Stored data:
———

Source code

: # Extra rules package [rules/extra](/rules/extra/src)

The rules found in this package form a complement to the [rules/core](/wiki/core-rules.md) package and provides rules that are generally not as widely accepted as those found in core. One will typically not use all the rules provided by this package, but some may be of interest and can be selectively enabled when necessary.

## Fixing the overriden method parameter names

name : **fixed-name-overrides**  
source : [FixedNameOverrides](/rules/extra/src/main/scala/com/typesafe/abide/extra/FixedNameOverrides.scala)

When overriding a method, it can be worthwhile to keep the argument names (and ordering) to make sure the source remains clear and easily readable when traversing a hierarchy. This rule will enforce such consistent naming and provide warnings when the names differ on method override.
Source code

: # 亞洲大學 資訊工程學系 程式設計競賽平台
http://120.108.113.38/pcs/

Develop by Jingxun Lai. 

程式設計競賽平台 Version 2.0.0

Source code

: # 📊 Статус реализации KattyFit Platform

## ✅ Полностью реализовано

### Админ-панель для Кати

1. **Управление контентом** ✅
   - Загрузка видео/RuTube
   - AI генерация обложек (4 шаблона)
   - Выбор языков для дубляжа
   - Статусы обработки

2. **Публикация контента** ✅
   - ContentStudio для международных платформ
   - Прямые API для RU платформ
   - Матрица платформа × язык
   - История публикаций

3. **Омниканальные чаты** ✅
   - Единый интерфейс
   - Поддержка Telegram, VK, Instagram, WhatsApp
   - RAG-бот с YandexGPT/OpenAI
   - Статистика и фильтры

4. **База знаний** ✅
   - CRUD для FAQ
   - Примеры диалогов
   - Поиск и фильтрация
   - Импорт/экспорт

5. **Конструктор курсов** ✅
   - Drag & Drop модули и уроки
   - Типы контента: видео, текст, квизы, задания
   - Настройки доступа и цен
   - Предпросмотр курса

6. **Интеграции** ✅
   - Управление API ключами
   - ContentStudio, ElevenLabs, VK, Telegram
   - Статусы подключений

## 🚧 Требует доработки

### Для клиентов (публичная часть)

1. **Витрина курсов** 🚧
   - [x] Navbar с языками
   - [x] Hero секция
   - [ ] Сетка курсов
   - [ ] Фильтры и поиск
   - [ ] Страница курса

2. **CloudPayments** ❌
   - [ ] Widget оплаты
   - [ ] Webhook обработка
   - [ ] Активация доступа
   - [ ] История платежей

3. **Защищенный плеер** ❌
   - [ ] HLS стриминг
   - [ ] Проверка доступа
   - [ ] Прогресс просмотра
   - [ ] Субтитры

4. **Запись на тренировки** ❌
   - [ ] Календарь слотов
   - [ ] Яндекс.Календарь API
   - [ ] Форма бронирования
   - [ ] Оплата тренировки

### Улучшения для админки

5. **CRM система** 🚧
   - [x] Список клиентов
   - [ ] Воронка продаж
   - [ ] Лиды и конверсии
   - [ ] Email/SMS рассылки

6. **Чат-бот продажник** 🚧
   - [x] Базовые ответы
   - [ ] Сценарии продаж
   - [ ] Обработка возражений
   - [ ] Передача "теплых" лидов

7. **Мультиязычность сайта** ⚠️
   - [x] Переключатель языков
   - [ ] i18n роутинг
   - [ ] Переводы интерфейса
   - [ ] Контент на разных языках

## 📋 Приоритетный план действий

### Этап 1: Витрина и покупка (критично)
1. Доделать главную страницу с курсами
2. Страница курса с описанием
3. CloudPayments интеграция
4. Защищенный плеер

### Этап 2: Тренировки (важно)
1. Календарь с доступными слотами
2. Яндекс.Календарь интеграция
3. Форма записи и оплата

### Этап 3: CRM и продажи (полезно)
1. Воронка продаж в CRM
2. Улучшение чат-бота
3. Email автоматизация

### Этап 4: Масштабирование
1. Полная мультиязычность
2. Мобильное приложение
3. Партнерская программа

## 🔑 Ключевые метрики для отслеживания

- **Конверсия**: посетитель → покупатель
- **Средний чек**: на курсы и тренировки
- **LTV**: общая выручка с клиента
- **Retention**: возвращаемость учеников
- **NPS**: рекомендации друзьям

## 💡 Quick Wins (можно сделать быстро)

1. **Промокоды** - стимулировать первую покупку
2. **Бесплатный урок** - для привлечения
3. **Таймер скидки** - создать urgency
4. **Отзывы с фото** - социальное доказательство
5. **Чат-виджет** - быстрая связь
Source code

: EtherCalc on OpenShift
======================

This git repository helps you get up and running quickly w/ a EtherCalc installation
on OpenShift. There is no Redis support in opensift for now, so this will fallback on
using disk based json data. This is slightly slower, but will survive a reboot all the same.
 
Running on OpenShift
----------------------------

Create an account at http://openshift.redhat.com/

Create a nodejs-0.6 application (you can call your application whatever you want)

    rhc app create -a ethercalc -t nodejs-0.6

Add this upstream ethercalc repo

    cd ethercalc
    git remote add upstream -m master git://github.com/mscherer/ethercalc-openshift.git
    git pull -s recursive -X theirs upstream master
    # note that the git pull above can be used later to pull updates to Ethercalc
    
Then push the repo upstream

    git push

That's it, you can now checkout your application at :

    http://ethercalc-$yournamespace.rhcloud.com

———

Task goal |
Please set down each line of the records exactly as given.

Solution to this exercise |
Source code

: # Extra rules package [rules/extra](/rules/extra/src)

The rules found in this package form a complement to the [rules/core](/wiki/core-rules.md) package and provides rules that are generally not as widely accepted as those found in core. One will typically not use all the rules provided by this package, but some may be of interest and can be selectively enabled when necessary.

## Fixing the overriden method parameter names

name : **fixed-name-overrides**  
source : [FixedNameOverrides](/rules/extra/src/main/scala/com/typesafe/abide/extra/FixedNameOverrides.scala)

When overriding a method, it can be worthwhile to keep the argument names (and ordering) to make sure the source remains clear and easily readable when traversing a hierarchy. This rule will enforce such consistent naming and provide warnings when the names differ on method override.
Source code

: # 亞洲大學 資訊工程學系 程式設計競賽平台
http://120.108.113.38/pcs/

Develop by Jingxun Lai. 

程式設計競賽平台 Version 2.0.0

Source code

: # 📊 Статус реализации KattyFit Platform

## ✅ Полностью реализовано

### Админ-панель для Кати

1. **Управление контентом** ✅
   - Загрузка видео/RuTube
   - AI генерация обложек (4 шаблона)
   - Выбор языков для дубляжа
   - Статусы обработки

2. **Публикация контента** ✅
   - ContentStudio для международных платформ
   - Прямые API для RU платформ
   - Матрица платформа × язык
   - История публикаций

3. **Омниканальные чаты** ✅
   - Единый интерфейс
   - Поддержка Telegram, VK, Instagram, WhatsApp
   - RAG-бот с YandexGPT/OpenAI
   - Статистика и фильтры

4. **База знаний** ✅
   - CRUD для FAQ
   - Примеры диалогов
   - Поиск и фильтрация
   - Импорт/экспорт

5. **Конструктор курсов** ✅
   - Drag & Drop модули и уроки
   - Типы контента: видео, текст, квизы, задания
   - Настройки доступа и цен
   - Предпросмотр курса

6. **Интеграции** ✅
   - Управление API ключами
   - ContentStudio, ElevenLabs, VK, Telegram
   - Статусы подключений

## 🚧 Требует доработки

### Для клиентов (публичная часть)

1. **Витрина курсов** 🚧
   - [x] Navbar с языками
   - [x] Hero секция
   - [ ] Сетка курсов
   - [ ] Фильтры и поиск
   - [ ] Страница курса

2. **CloudPayments** ❌
   - [ ] Widget оплаты
   - [ ] Webhook обработка
   - [ ] Активация доступа
   - [ ] История платежей

3. **Защищенный плеер** ❌
   - [ ] HLS стриминг
   - [ ] Проверка доступа
   - [ ] Прогресс просмотра
   - [ ] Субтитры

4. **Запись на тренировки** ❌
   - [ ] Календарь слотов
   - [ ] Яндекс.Календарь API
   - [ ] Форма бронирования
   - [ ] Оплата тренировки

### Улучшения для админки

5. **CRM система** 🚧
   - [x] Список клиентов
   - [ ] Воронка продаж
   - [ ] Лиды и конверсии
   - [ ] Email/SMS рассылки

6. **Чат-бот продажник** 🚧
   - [x] Базовые ответы
   - [ ] Сценарии продаж
   - [ ] Обработка возражений
   - [ ] Передача "теплых" лидов

7. **Мультиязычность сайта** ⚠️
   - [x] Переключатель языков
   - [ ] i18n роутинг
   - [ ] Переводы интерфейса
   - [ ] Контент на разных языках

## 📋 Приоритетный план действий

### Этап 1: Витрина и покупка (критично)
1. Доделать главную страницу с курсами
2. Страница курса с описанием
3. CloudPayments интеграция
4. Защищенный плеер

### Этап 2: Тренировки (важно)
1. Календарь с доступными слотами
2. Яндекс.Календарь интеграция
3. Форма записи и оплата

### Этап 3: CRM и продажи (полезно)
1. Воронка продаж в CRM
2. Улучшение чат-бота
3. Email автоматизация

### Этап 4: Масштабирование
1. Полная мультиязычность
2. Мобильное приложение
3. Партнерская программа

## 🔑 Ключевые метрики для отслеживания

- **Конверсия**: посетитель → покупатель
- **Средний чек**: на курсы и тренировки
- **LTV**: общая выручка с клиента
- **Retention**: возвращаемость учеников
- **NPS**: рекомендации друзьям

## 💡 Quick Wins (можно сделать быстро)

1. **Промокоды** - стимулировать первую покупку
2. **Бесплатный урок** - для привлечения
3. **Таймер скидки** - создать urgency
4. **Отзывы с фото** - социальное доказательство
5. **Чат-виджет** - быстрая связь
Source code

: EtherCalc on OpenShift
======================

This git repository helps you get up and running quickly w/ a EtherCalc installation
on OpenShift. There is no Redis support in opensift for now, so this will fallback on
using disk based json data. This is slightly slower, but will survive a reboot all the same.
 
Running on OpenShift
----------------------------

Create an account at http://openshift.redhat.com/

Create a nodejs-0.6 application (you can call your application whatever you want)

    rhc app create -a ethercalc -t nodejs-0.6

Add this upstream ethercalc repo

    cd ethercalc
    git remote add upstream -m master git://github.com/mscherer/ethercalc-openshift.git
    git pull -s recursive -X theirs upstream master
    # note that the git pull above can be used later to pull updates to Ethercalc
    
Then push the repo upstream

    git push

That's it, you can now checkout your application at :

    http://ethercalc-$yournamespace.rhcloud.com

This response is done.